Writer Unboxed had a really good post today about writing to answer your central question. In it, the author discusses the realization she had while writing her first draft that she was really trying to answer a very big question about why bad things happen, and argues that we all have central questions we are trying to address in our work.
Perhaps not all of us do, but I think a central question or theme is what pushes an enjoyable tale into one I remember for years to come. The books that focus on a central question or theme are the ones that focus on the human condition, allowing the reader to better connect with the characters while engaging their minds in analyzing both the story and the world at large. And for the writer, it provides a point around which to build everything else in the story. Of course, that doesn't mean the writer sets out to answer that question; often there's little more than a story idea, and as plot elements begin to coalesce, the question begins to emerge and shape the events and the characters' decisions. In fact, I think it's probably dangerous to set out with the express purpose of answering a particular question, because it increases the temptation to "make" the story go a certain way, no matter how unnatural, in order to arrive at the desired conclusion. The writer may try to dictate the answer rather than explore the theme. Even worse, the writer might end up sounding preachy or didactic, and unless the story is written for a very narrow audience, this may turn off more readers than it will inspire to think.
Still, thinking back, I realize the best manuscripts I've written are those where a question arose early on and I got to explore the theme through the characters, rather than the ones where I just thought plot elements x and y and z would be cool together:
Manuscript 1: Genetically-engineered human weapon teams up with war refugee in exile. Themes/questions explored: forgiveness, the age of personal responsibility for one's actions, and when (if ever) it is acceptable to kill.
Manuscripts 2 and 3: Had some minor questions in regard to character arcs, but not for the main character, and there was no overarching theme or question. These manuscripts are indefinite trunk novels.
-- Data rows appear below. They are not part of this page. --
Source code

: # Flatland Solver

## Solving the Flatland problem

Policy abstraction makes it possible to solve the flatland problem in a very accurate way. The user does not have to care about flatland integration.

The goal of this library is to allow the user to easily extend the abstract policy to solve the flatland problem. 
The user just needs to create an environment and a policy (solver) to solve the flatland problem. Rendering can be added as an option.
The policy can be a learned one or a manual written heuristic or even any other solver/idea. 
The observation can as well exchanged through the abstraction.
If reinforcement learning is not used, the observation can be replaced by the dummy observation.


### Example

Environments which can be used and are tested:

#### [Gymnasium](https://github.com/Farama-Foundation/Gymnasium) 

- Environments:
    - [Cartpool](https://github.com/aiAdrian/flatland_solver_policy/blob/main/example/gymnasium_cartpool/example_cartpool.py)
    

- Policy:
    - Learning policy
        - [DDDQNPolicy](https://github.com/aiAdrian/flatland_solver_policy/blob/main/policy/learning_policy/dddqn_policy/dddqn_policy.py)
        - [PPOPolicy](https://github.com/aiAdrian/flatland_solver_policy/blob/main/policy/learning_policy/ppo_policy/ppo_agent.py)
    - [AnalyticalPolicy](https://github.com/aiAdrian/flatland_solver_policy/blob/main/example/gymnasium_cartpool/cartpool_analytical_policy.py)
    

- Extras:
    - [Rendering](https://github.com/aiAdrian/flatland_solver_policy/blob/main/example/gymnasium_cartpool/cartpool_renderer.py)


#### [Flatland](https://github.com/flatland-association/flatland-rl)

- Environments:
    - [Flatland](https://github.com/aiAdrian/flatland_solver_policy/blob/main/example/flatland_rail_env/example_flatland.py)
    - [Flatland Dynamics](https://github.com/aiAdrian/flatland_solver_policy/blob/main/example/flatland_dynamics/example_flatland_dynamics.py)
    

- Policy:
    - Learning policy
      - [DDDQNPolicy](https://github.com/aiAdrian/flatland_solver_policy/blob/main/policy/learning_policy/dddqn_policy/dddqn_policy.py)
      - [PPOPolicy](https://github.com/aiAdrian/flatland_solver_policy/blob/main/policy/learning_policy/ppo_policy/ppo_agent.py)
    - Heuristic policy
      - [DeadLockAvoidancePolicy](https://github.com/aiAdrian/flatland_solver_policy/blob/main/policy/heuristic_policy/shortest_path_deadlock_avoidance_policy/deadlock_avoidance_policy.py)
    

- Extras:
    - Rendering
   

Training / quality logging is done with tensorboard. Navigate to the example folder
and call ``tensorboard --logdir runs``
Manuscript 4: Mercenary-ish guy escorts a nun who's resistant to a world-wide plague to a group of scientists. Themes explored: accepting one's past and present after one's dreams are crushed, accepting one's purpose/vocation.
Manuscript 5 (in progress): Humans are invited to make an expedition to an alien planet, only to find that nobody's home when they get there. Themes explored: Memory and the desire to be remembered.
What about you? What are the central questions of your writing? Or what books have stuck with you because of their approach to a central question? Would they have done so if they'd focused less on that?
Also: Woo! 100th post! I cleaned up and simplified my layout to celebrate. Let me know what you think!